E allora si dovrebbe partire da questa riflessione per avviare un discorso più approfondito sulla riforma della Costituzione, perché la “tutela la salute come fondamentale diritto dell’individuo e interesse della collettività”, come recita la prima parte dell’art.32, non ha la stessa applicazione sul territorio italiano, non garantisce stesse cure a Milano, a Palermo o Napoli.

La sanità italiana si muove a diverse velocità, e a fare la differenza sono i soldi che le regioni mettono a disposizione per ciascun assistito, per cui chi ha poche risorse ha maggiore probabilità di non avere adeguata assistenza sanitaria.

Una vera riforma dovrebbe partire da una puntuale applicazione dei principi costituzionali che invece si vogliono modificare.

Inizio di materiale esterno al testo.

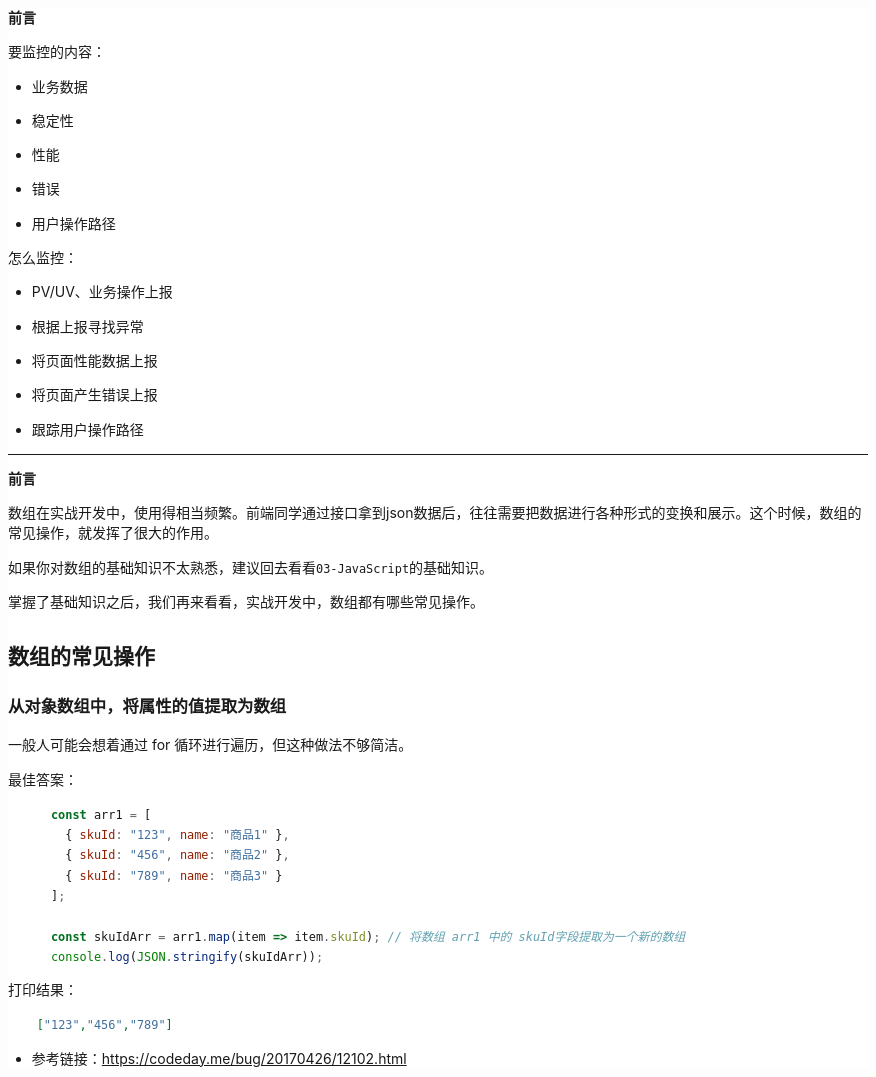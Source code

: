 **前言**

要监控的内容：

- 业务数据

- 稳定性

- 性能

- 错误

- 用户操作路径


怎么监控：

- PV/UV、业务操作上报

- 根据上报寻找异常

- 将页面性能数据上报

- 将页面产生错误上报

- 跟踪用户操作路径

---

**前言**

数组在实战开发中，使用得相当频繁。前端同学通过接口拿到json数据后，往往需要把数据进行各种形式的变换和展示。这个时候，数组的常见操作，就发挥了很大的作用。

如果你对数组的基础知识不太熟悉，建议回去看看`03-JavaScript`的基础知识。

掌握了基础知识之后，我们再来看看，实战开发中，数组都有哪些常见操作。

## 数组的常见操作

### 从对象数组中，将属性的值提取为数组

一般人可能会想着通过 for 循环进行遍历，但这种做法不够简洁。

最佳答案：

```javascript
      const arr1 = [
        { skuId: "123", name: "商品1" },
        { skuId: "456", name: "商品2" },
        { skuId: "789", name: "商品3" }
      ];

      const skuIdArr = arr1.map(item => item.skuId); // 将数组 arr1 中的 skuId字段提取为一个新的数组
      console.log(JSON.stringify(skuIdArr));
```


打印结果：

```json
	["123","456","789"]
```


- 参考链接：<https://codeday.me/bug/20170426/12102.html>

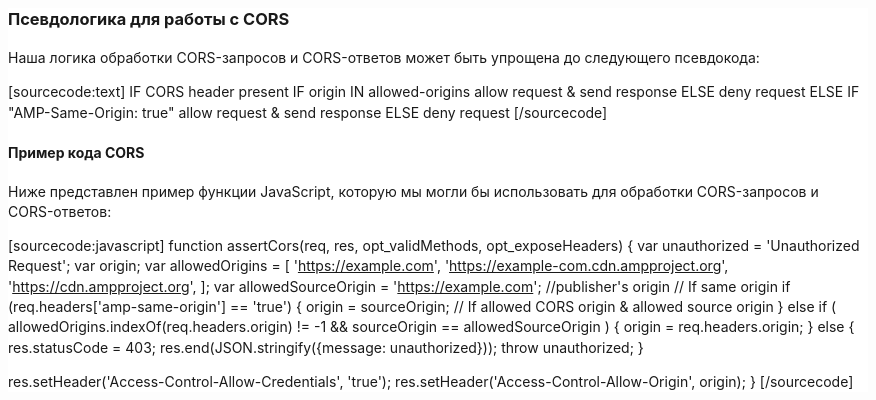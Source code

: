### Псевдологика для работы с CORS <a name="pseudo-cors-logic"></a>

Наша логика обработки CORS-запросов и CORS-ответов может быть упрощена до следующего псевдокода:

[sourcecode:text]
IF CORS header present
IF origin IN allowed-origins
allow request & send response
ELSE
deny request
ELSE
IF "AMP-Same-Origin: true"
allow request & send response
ELSE
deny request
[/sourcecode]

#### Пример кода CORS <a name="cors-sample-code"></a>

Ниже представлен пример функции JavaScript, которую мы могли бы использовать для обработки CORS-запросов и CORS-ответов:

[sourcecode:javascript]
function assertCors(req, res, opt_validMethods, opt_exposeHeaders) {
var unauthorized = 'Unauthorized Request';
var origin;
var allowedOrigins = [
'https://example.com',
'https://example-com.cdn.ampproject.org',
'https://cdn.ampproject.org',
];
var allowedSourceOrigin = 'https://example.com'; //publisher's origin
// If same origin
if (req.headers['amp-same-origin'] == 'true') {
origin = sourceOrigin;
// If allowed CORS origin & allowed source origin
} else if (
allowedOrigins.indexOf(req.headers.origin) != -1 &&
sourceOrigin == allowedSourceOrigin
) {
origin = req.headers.origin;
} else {
res.statusCode = 403;
res.end(JSON.stringify({message: unauthorized}));
throw unauthorized;
}

res.setHeader('Access-Control-Allow-Credentials', 'true');
res.setHeader('Access-Control-Allow-Origin', origin);
}
[/sourcecode]
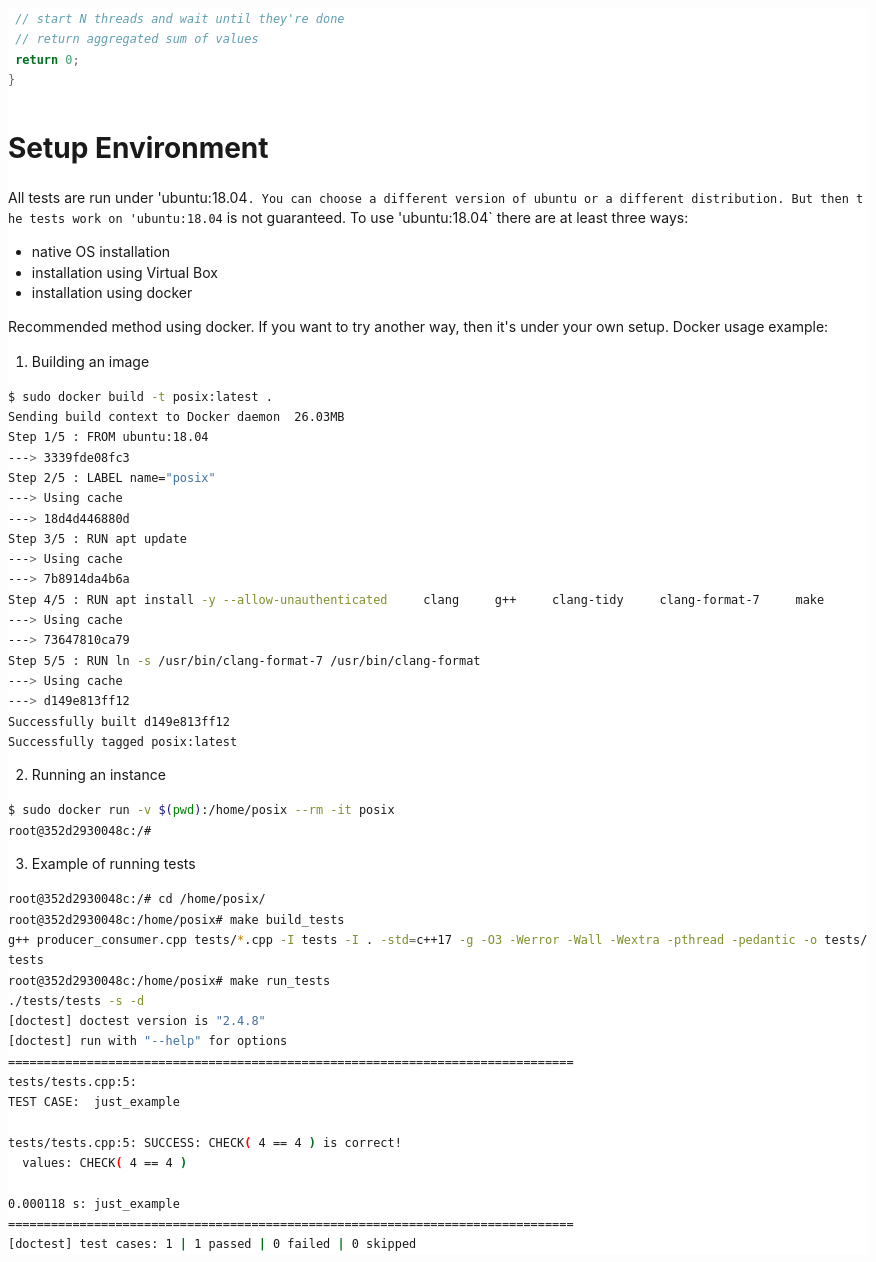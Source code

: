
 ```cpp
 // start N threads and wait until they're done
 // return aggregated sum of values
 return 0;
}
```

# Setup Environment
All tests are run under 'ubuntu:18.04`. You can choose a different version of ubuntu or a different distribution. But then the tests work on 'ubuntu:18.04` is not guaranteed. To use 'ubuntu:18.04` there are at least three ways:
 - native OS installation
 - installation using Virtual Box
 - installation using docker

Recommended method using docker. If you want to try another way, then it's under your own setup. Docker usage example:

 1. Building an image
 ```bash
$ sudo docker build -t posix:latest .
Sending build context to Docker daemon  26.03MB
Step 1/5 : FROM ubuntu:18.04
 ---> 3339fde08fc3
Step 2/5 : LABEL name="posix"
 ---> Using cache
 ---> 18d4d446880d
Step 3/5 : RUN apt update
 ---> Using cache
 ---> 7b8914da4b6a
Step 4/5 : RUN apt install -y --allow-unauthenticated     clang     g++     clang-tidy     clang-format-7     make
 ---> Using cache
 ---> 73647810ca79
Step 5/5 : RUN ln -s /usr/bin/clang-format-7 /usr/bin/clang-format
 ---> Using cache
 ---> d149e813ff12
Successfully built d149e813ff12
Successfully tagged posix:latest
 ```
 2. Running an instance
 ```bash
$ sudo docker run -v $(pwd):/home/posix --rm -it posix
root@352d2930048c:/#
 ```
3. Example of running tests
```bash
root@352d2930048c:/# cd /home/posix/
root@352d2930048c:/home/posix# make build_tests
g++ producer_consumer.cpp tests/*.cpp -I tests -I . -std=c++17 -g -O3 -Werror -Wall -Wextra -pthread -pedantic -o tests/tests
root@352d2930048c:/home/posix# make run_tests
./tests/tests -s -d
[doctest] doctest version is "2.4.8"
[doctest] run with "--help" for options
===============================================================================
tests/tests.cpp:5:
TEST CASE:  just_example

tests/tests.cpp:5: SUCCESS: CHECK( 4 == 4 ) is correct!
  values: CHECK( 4 == 4 )

0.000118 s: just_example
===============================================================================
[doctest] test cases: 1 | 1 passed | 0 failed | 0 skipped
```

Perché se è vero che parte del degrado del sistema assistenziale è imputabile al federalismo sanitario e alle scelte delle singole amministrazioni, è anche vero che la situazione fa comodo ad alcuni a discapito di altri.

Un anno fa l’Istat fotografava la situazione di disagio sociale, sostenendo che per stare meglio bisognava “scappare dal Sud, non fare figli e avere in casa un anziano pensionato”.

L’Istat faceva riferimento all’indice di deprivazione, ovvero il tasso di esclusione sociale determinato dalla disponibilità monetaria, per spiegare le difficoltà di vita e di cura in molte regioni, dove ci sono «eccellenze», come Veneto, Trento, Toscana e Piemonte, e «criticità», come in Liguria, Valle d’Aosta, Abruzzo, Sardegna, Sicilia, Puglia, Calabria e Campania. Con la Puglia che fa registrare il 13,9% (peggio fa solo la Campania) di cittadini che rinunciano a curarsi per super-ticket o liste d’attesa.

Dati sconfortanti ma che non trovano soluzione nel sistema di riparto del fondo sanitario, soggetto alla “legge del più forte”, dove “le regole le dettano le regioni più ricche e con maggior peso politico”. Non a caso il richiamato “indice di deprivazione” non trova conforto tra i criteri di riparto delle risorse, perché a qualcuno conviene tenere in sofferenza il sistema sanitario meridionale, anche se non sempre avere più risorse a disposizione equivale ad avere migliore servizio sanitario.

Ma le storture del sistema non si combattono riformando la Costituzione. Non serve più Stato e meno federalismo, ma migliore Stato e migliore federalismo. Il ritorno al centralismo non è la cura più efficace contro gli sperperi. Il 4 dicembre il voto non è una questione tra populismi riformatori e vecchi regimi conservatori, ma sulla qualità della politica.